Jumping Through Hoops
I found your college basketball preview issue (Nov. 19) quite interesting. My alma mater, Purdue, is not listed in the men's top 65 (Scouting Reports), nor is the women's team—runner-up in last year's NCAA tournament—listed in the top 10 (Break Up the Huskies). Oh, ye writers of little faith (and knowledge).
MARY C. HERRMANN, Wheeling, Ill.
Where is Tulsa in your top 65? Don't tell me you forgot the Golden Hurricane's victories in the semis and finals of last season's NIT. It ripped Memphis and Alabama, ranked No. 11 and No. 26, respectively, in your preseason rankings, and has back three of its five starters. Maybe you should give yourselves a D for poor study habits.
LUKE FOSTER, Tahlequah, Okla.
Who is Kent State? Western Kentucky? Neither has done anything in college basketball, yet you rank them ahead of Michigan State, which has been to the last three Final Fours, won four straight regular season Big Ten championships and will contend for the conference title this year.
BRAD WILLIAMS, St.

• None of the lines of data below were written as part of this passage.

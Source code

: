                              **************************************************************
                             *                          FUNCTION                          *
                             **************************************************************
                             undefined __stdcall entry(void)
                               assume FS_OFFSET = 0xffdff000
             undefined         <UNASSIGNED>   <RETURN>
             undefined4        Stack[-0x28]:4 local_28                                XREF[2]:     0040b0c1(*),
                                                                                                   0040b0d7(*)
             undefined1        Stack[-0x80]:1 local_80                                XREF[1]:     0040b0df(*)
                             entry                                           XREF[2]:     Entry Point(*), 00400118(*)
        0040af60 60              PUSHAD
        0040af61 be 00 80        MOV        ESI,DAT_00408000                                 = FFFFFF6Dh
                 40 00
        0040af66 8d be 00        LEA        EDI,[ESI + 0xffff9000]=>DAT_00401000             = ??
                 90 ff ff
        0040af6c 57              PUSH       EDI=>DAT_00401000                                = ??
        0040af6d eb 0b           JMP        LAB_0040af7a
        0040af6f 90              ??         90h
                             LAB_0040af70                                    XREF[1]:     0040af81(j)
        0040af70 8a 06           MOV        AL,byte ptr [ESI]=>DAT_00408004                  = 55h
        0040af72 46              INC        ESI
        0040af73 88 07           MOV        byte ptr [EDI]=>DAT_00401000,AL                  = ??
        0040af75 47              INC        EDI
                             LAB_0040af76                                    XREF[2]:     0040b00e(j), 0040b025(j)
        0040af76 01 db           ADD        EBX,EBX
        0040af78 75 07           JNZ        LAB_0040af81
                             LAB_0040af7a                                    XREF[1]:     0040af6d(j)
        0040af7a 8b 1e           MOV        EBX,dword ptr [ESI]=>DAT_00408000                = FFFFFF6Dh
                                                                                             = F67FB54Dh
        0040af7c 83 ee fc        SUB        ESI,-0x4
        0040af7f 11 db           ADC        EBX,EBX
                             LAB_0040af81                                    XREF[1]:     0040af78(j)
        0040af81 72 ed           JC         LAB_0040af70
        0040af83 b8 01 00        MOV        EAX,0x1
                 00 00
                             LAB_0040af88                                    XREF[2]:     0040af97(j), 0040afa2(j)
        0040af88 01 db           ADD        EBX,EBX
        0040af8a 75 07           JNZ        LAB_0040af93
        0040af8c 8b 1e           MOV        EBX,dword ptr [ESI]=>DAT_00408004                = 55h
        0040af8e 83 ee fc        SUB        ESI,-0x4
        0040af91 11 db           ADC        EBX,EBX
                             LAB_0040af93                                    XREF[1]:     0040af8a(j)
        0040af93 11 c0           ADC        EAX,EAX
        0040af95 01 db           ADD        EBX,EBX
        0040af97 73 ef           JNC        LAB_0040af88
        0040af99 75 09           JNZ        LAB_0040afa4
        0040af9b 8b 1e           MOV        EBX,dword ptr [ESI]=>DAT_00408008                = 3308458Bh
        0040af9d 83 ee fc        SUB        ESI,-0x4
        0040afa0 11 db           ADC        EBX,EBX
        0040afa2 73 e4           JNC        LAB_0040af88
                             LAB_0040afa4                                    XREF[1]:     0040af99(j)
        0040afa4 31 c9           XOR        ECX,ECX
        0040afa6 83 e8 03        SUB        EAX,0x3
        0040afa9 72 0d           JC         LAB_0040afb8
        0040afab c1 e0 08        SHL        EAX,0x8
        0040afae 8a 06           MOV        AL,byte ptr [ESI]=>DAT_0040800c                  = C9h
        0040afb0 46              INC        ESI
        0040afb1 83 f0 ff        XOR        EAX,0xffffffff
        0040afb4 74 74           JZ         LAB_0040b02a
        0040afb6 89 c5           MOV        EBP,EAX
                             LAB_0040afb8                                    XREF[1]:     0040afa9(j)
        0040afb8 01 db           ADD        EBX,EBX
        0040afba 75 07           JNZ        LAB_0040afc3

Charles, Mich.
Last year you left Syracuse out of your top 65. It quickly went into the top 20 and stayed there. Now, I believe, the Orangemen have less talent, and you slot them at 36. Never underestimate Jim Boeheim!
ROBERT DONABELLA, Camillus, N.Y.
What a surprise that Cincinnati gets an F on its report card! When will Bearcats coach Bob Huggins admit that he is running an upstart CBA franchise? No one goes to Cincinnati for an education, and no one goes there to win a championship.
CHRISTOPHER DROUIN, Troy, Mich.
The disgracefully low graduation rates prove once again that the colleges are farm clubs for the NBA.
MICHAEL G. VALENTE, Naples, Fla.
Other students at a school like Maryland (19% graduation rate) should be insulted. Most of them pay for an education while the athletes get a free ride and abuse the privilege. I graduated from a Big East school, but I'll follow the Patriot League and the Ivy League this year. At least the players are really students, not hired guns.
JOE MOFFA, Richmond Hill, N.Y.
Big Time? Big Mistake
As a college professor, SUNY Buffalo alumnus and a sports enthusiast, I read Welcome to the Big Time (Nov. 19) with mixed feelings. Though I empathize with Morris Brown coach Derek Thompson, who spent $1,500 out of his pocket earlier this year on a recruiting trip, I—and most of my untenured colleagues—spend several times that amount each year on work-related travel. However, I don't feel much sympathy for Rees Johnson, the former Northeastern Illinois coach who missed out on his dream of coaching "one game in the NCAA tournament." Sounds like the decision makers at Northeastern Illinois got that one right.
MITCHELL ROBINSON, Storrs, Conn.
You don't have to live in Minnesota to applaud Steve Rushin's column dealing with Major League Baseball's corporate assassination of the Twins (AIR AND SPACE, Nov. 19). What astonishes and sickens me the most is that the baseball geniuses responsible for the cancellation of a World Series are still in a position to decide the game's future.
GARY DRAKE, Stamford, Conn.
Washington has not had a major league baseball team since the "new" Senators left following the 1971 season—a testament to owners who care nothing about fan loyalty. Washington fans, who had watched 11 presidents throw out the Opening Day first pitch and had seen the great Walter Johnson pitch, were told to support the Baltimore Orioles as their home team. Sorry Steve, get over it. You should realize that baseball is a business run by greedy owners who care little about the fans who support their teams.
JONATHAN WOLIN, Laguna Beach, Calif.